Stephen had meanwhile become known as a writer by a series of articles in the 'Edinburgh Review,' the first of which (upon Wilberforce) appeared in April 1838. They were written in the intervals of his official work, generally in the early morning. He carefully disavowed any pretence to profound research. The articles had, however, shown considerable historical knowledge as well as literary power. He had partly recovered strength, and was anxious for employment. In June 1849 he was appointed to the regius professorship of modern history at Cambridge, vacant by the death of William Smyth (1765–1849) [q. v.] He delivered a course of lectures upon the history of France during the summers of 1850 and 1851, which were published in 1852, and were warmly praised by De Tocqueville and other competent persons.
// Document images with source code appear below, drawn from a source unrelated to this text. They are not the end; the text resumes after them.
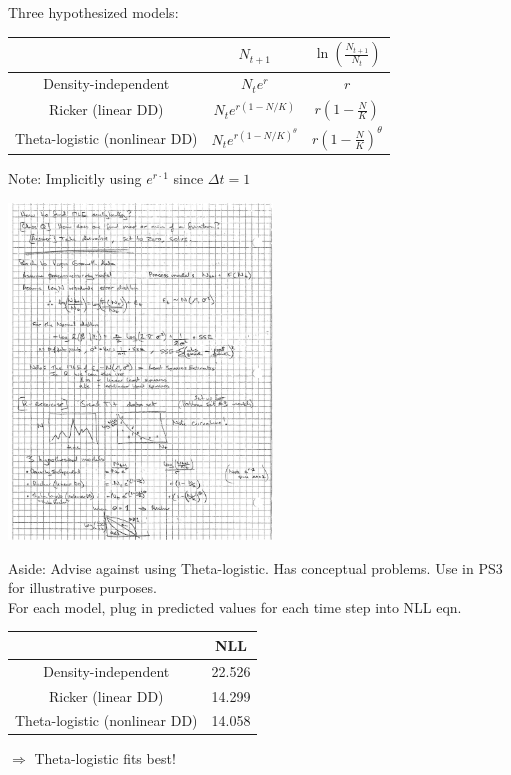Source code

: \documentclass{article}
\newcommand{\note}[1]{\colorbox{gray!30}{#1}}
\newcommand{\ind}{\-\hspace{1cm}}
\begin{document}
Three hypothesized models:\\
\begin{tabular}{|c|c|c|}
\hline
   & $N_{t+1}$ & $\ln \left(\frac{N_{t+1}}{N_t} \right)$ \\ 
 \hline
Density-independent & $N_t e^r$ & $r$ \\ 
Ricker (linear DD) & $N_t e^{r(1-N/K)}$ & $r\left(1-\frac{N}{K}\right)$ \\
Theta-logistic (nonlinear DD) & $N_t e^{r(1-N/K)^\theta}$ & $r\left(1-\frac{N}{K}\right)^\theta$ \\
\hline
\end{tabular}
Note:  Implicitly using $e^{r\cdot 1}$ since $\Delta t = 1$\\
\begin{center}
	\includegraphics[width=7cm]{figs/image8.pdf}
\end{center}

\note{Aside:  Advise against using Theta-logistic.  Has conceptual problems.  Use in PS3  for illustrative purposes.}\\

For each model, plug in predicted values for each time step into NLL eqn.\\

\begin{tabular}{|c|c|}
\hline
   & NLL \\ 
 \hline
Density-independent & 22.526 \\ 
Ricker (linear DD) & 14.299 \\
Theta-logistic (nonlinear DD) & 14.058 \\
\hline
\end{tabular}
\ind $\Rightarrow$ Theta-logistic fits best!\\
\end{document}

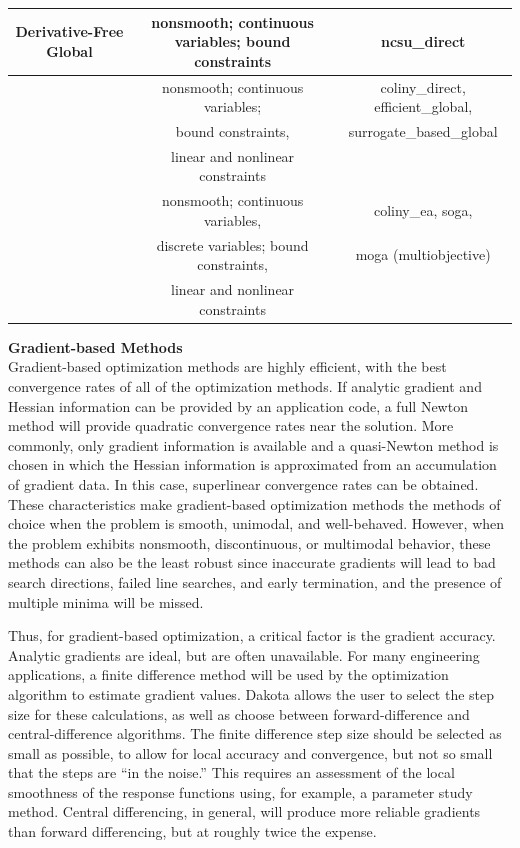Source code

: \begin{table}[hbp]
\begin{tabular}{|c|c|c|}
\hline
Derivative-Free Global & nonsmooth; continuous variables; bound constraints
& ncsu\_direct \\
\hline
         & nonsmooth; continuous variables; & coliny\_direct, efficient\_global, \\
         & bound constraints, & surrogate\_based\_global \\
         & linear and nonlinear constraints & \\
\hline
         & nonsmooth; continuous variables, & coliny\_ea, soga, \\
         & discrete variables; bound constraints, & moga (multiobjective) \\
         & linear and nonlinear constraints & \\
\hline
\end{tabular}
\end{table}

{\bf Gradient-based Methods} \\
Gradient-based optimization methods are highly efficient, with the
best convergence rates of all of the optimization methods. If analytic
gradient and Hessian information can be provided by an application
code, a full Newton method will provide quadratic convergence rates
near the solution. More commonly, only gradient information is
available and a quasi-Newton method is chosen in which the Hessian
information is approximated from an accumulation of gradient data. In
this case, superlinear convergence rates can be obtained. These
characteristics make gradient-based optimization methods the methods
of choice when the problem is smooth, unimodal, and
well-behaved. However, when the problem exhibits nonsmooth,
discontinuous, or multimodal behavior, these methods can also be the
least robust since inaccurate gradients will lead to bad search
directions, failed line searches, and early termination, and the
presence of multiple minima will be missed.

Thus, for gradient-based optimization, a critical factor is the
gradient accuracy. Analytic gradients are ideal, but are often
unavailable. For many engineering applications, a finite difference
method will be used by the optimization algorithm to estimate gradient
values. Dakota allows the user to select the step size for these
calculations, as well as choose between forward-difference and
central-difference algorithms. The finite difference step size should
be selected as small as possible, to allow for local accuracy and
convergence, but not so small that the steps are ``in the noise.''
This requires an assessment of the local smoothness of the response
functions using, for example, a parameter study method. Central
differencing, in general, will produce more reliable gradients than
forward differencing, but at roughly twice the expense.

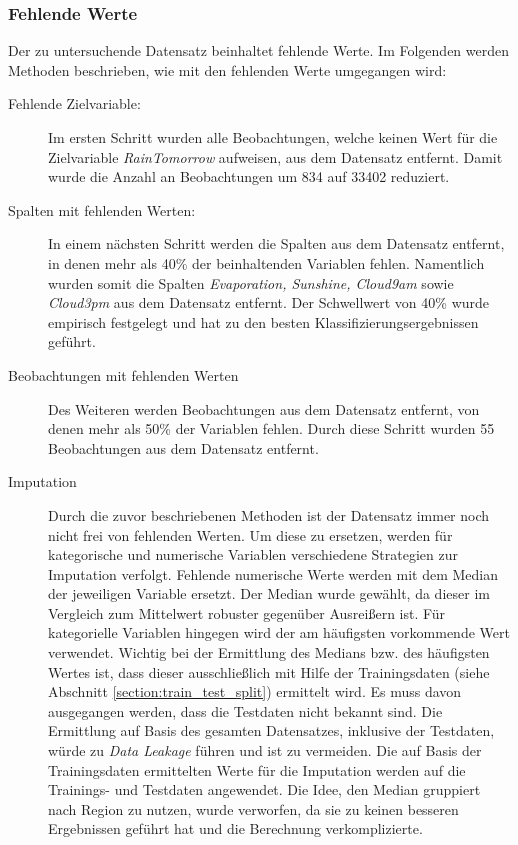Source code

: \subsubsection{Fehlende Werte}
Der zu untersuchende Datensatz beinhaltet fehlende Werte. Im Folgenden werden Methoden beschrieben, wie mit den fehlenden Werte umgegangen wird:
\begin{description}
	\item[Fehlende Zielvariable:]
	 Im ersten Schritt wurden alle Beobachtungen, welche keinen Wert für die Zielvariable \emph{RainTomorrow} aufweisen, aus dem Datensatz entfernt. Damit wurde die Anzahl an Beobachtungen um 834 auf 33402 reduziert.
	 \item[Spalten mit fehlenden Werten:]
	 In einem nächsten Schritt werden die Spalten aus dem Datensatz entfernt, in denen mehr als 40\% der beinhaltenden Variablen fehlen. Namentlich wurden somit die Spalten \emph{Evaporation, Sunshine, Cloud9am} sowie \emph{Cloud3pm} aus dem Datensatz entfernt. Der Schwellwert von 40\% wurde empirisch festgelegt und hat zu den besten Klassifizierungsergebnissen geführt.
	 \item[Beobachtungen mit fehlenden Werten]
	 Des Weiteren werden Beobachtungen aus dem Datensatz entfernt, von denen mehr als 50\% der Variablen fehlen. Durch diese Schritt wurden 55 Beobachtungen aus dem Datensatz entfernt.
	 \item[Imputation]
	 Durch die zuvor beschriebenen Methoden ist der Datensatz immer noch  nicht frei von fehlenden Werten. Um diese zu ersetzen, werden für kategorische und numerische Variablen verschiedene Strategien zur Imputation verfolgt. Fehlende numerische Werte werden mit dem Median der jeweiligen Variable ersetzt. Der Median wurde gewählt, da dieser im Vergleich zum Mittelwert robuster gegenüber Ausreißern ist. Für kategorielle Variablen hingegen wird der am häufigsten vorkommende Wert verwendet. Wichtig bei der Ermittlung des Medians bzw. des häufigsten Wertes ist, dass dieser ausschließlich mit Hilfe der Trainingsdaten (siehe Abschnitt \ref{section:train_test_split}) ermittelt wird. Es muss davon ausgegangen werden, dass die Testdaten nicht bekannt sind. Die Ermittlung auf Basis des gesamten Datensatzes, inklusive der Testdaten, würde zu \emph{Data Leakage} führen und ist zu vermeiden. Die auf Basis der Trainingsdaten ermittelten Werte für die Imputation werden auf die Trainings- und Testdaten angewendet. Die Idee, den Median gruppiert nach Region zu nutzen, wurde verworfen, da sie zu keinen besseren Ergebnissen geführt hat und die Berechnung verkomplizierte.
\end{description}

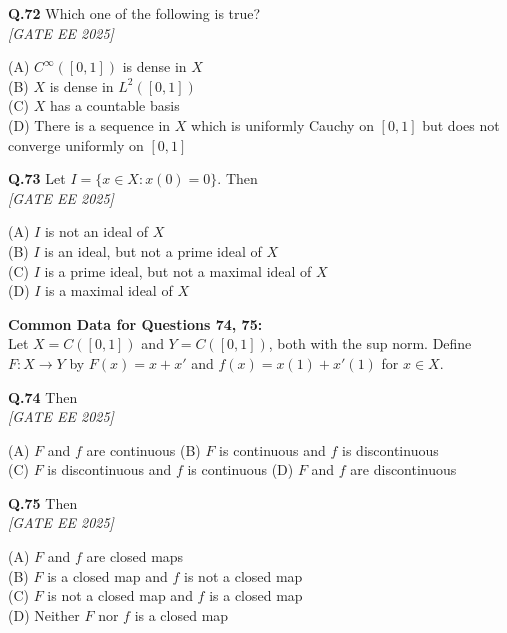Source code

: \documentclass[11pt]{article}
\begin{document}
\begin{flushleft}
\textbf{Q.72} Which one of the following is true? 
\\[1ex] \textit{[GATE EE 2025]}


(A) $C^\infty([0,1])$ is dense in $X$ \\
(B) $X$ is dense in $L^2([0,1])$ \\
(C) $X$ has a countable basis \\
(D) There is a sequence in $X$ which is uniformly Cauchy on $[0,1]$ but does not converge uniformly on $[0,1]$
\end{flushleft}

\begin{flushleft}
\textbf{Q.73} Let $I = \{ x \in X : x(0) = 0 \}$. Then 
\\[1ex] \textit{[GATE EE 2025]}


(A) $I$ is not an ideal of $X$ \\
(B) $I$ is an ideal, but not a prime ideal of $X$ \\
(C) $I$ is a prime ideal, but not a maximal ideal of $X$ \\
(D) $I$ is a maximal ideal of $X$
\end{flushleft}

\begin{flushleft}
\textbf{Common Data for Questions 74, 75:} \\
Let $X = C([0,1])$ and $Y = C([0,1])$, both with the sup norm. Define $F: X \to Y$ by $F(x) = x + x'$
and $f(x) = x(1) + x'(1)$ for $x \in X$.
\end{flushleft}

\begin{flushleft}
\textbf{Q.74} Then
\\[1ex] \textit{[GATE EE 2025]}

(A) $F$ and $f$ are continuous \hspace{2em}
(B) $F$ is continuous and $f$ is discontinuous \\
(C) $F$ is discontinuous and $f$ is continuous \hspace{2em}
(D) $F$ and $f$ are discontinuous
\end{flushleft}

\begin{flushleft}
\textbf{Q.75} Then
\\[1ex] \textit{[GATE EE 2025]}

(A) $F$ and $f$ are closed maps \\
(B) $F$ is a closed map and $f$ is not a closed map \\
(C) $F$ is not a closed map and $f$ is a closed map \\
(D) Neither $F$ nor $f$ is a closed map
\end{flushleft}
\end{document}
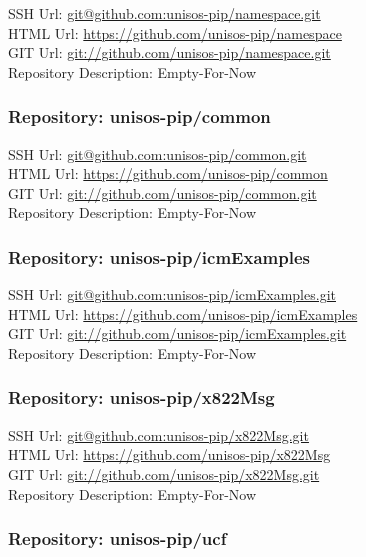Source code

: SSH Url:  \url{git@github.com:unisos-pip/namespace.git}\\
HTML Url: \url{https://github.com/unisos-pip/namespace}\\
GIT Url:  \url{git://github.com/unisos-pip/namespace.git}\\


Repository Description: Empty-For-Now

\subsubsection{Repository: unisos-pip/common}

SSH Url:  \url{git@github.com:unisos-pip/common.git}\\
HTML Url: \url{https://github.com/unisos-pip/common}\\
GIT Url:  \url{git://github.com/unisos-pip/common.git}\\


Repository Description: Empty-For-Now

\subsubsection{Repository: unisos-pip/icmExamples}

SSH Url:  \url{git@github.com:unisos-pip/icmExamples.git}\\
HTML Url: \url{https://github.com/unisos-pip/icmExamples}\\
GIT Url:  \url{git://github.com/unisos-pip/icmExamples.git}\\


Repository Description: Empty-For-Now

\subsubsection{Repository: unisos-pip/x822Msg}

SSH Url:  \url{git@github.com:unisos-pip/x822Msg.git}\\
HTML Url: \url{https://github.com/unisos-pip/x822Msg}\\
GIT Url:  \url{git://github.com/unisos-pip/x822Msg.git}\\


Repository Description: Empty-For-Now

\subsubsection{Repository: unisos-pip/ucf}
Another severe illness in the summer of 1850 had forced him to spend a winter abroad; and these lectures were the last work to which he could apply his full power. From 1855 to 1857 he held a professorship at the East India College, Haileybury, which had been sentenced to extinction. He continued to lecture at Cambridge, but the history school then held a very low position; and residence was superfluous. He passed the last years of his life chiefly in London. In 1859 his health showed serious symptoms, and he was ordered to Homburg. Becoming worse, he started homewards, but died at Coblentz on 14 Sept. 1859. He was buried at Kensal Green. Sir James Stephen's widow died in 1875. They had five children: Herbert Venn (1822–1846), Frances Wilberforce (1824–1825), Sir James Fitzjames [q. v.], Leslie, and Caroline Emelia.

Stephen spent his best years and highest powers in work of which it is impossible that any estimate should be formed. He was a most conscientious and energetic official, but the credit or discredit of the policy which he carried out belongs to those whom he advised. In domestic life he impressed all who knew him by his loftiness of principle. He was a man of the strongest family affections. He sacrificed his own comforts for the benefit of his children, and set before them a constant example of absolute devotion to duty. He began life as a strong evangelical, and never avowedly changed; but his experience of the world, his sympathy with other forms of belief, and his interest in the great churchmen of the middle ages led to his holding the inherited doctrine in a latitudinarian sense. He was accused of heresy, when appointed professor at Cambridge, for an 'Epilogue' to his 'Essays,' in which he suggested doubts as to the eternity of hell-fire. The 'Essays' are the work by which he is best known, and show a literary faculty to which he could never give full play. The autobiography of Sir Henry Taylor gives an interesting account of his personal character. Taylor, James Spedding, Mr. Aubrey de Vere, and Nassau Senior were his most intimate friends; but he led a recluse and rather ascetic life, and seldom went into society, A bust by Marochetti is in the National Portrait Gallery.

His works are:

  1. 'Essays in Ecclesiastical Biography,' 1849, 2 vols. 8vo; 5th edit, in 1 vol. 1867 (with life, by his son, J. F. Stephen).
  2. 'Lectures on the History of France,' 1852, 2 vols. 8vo.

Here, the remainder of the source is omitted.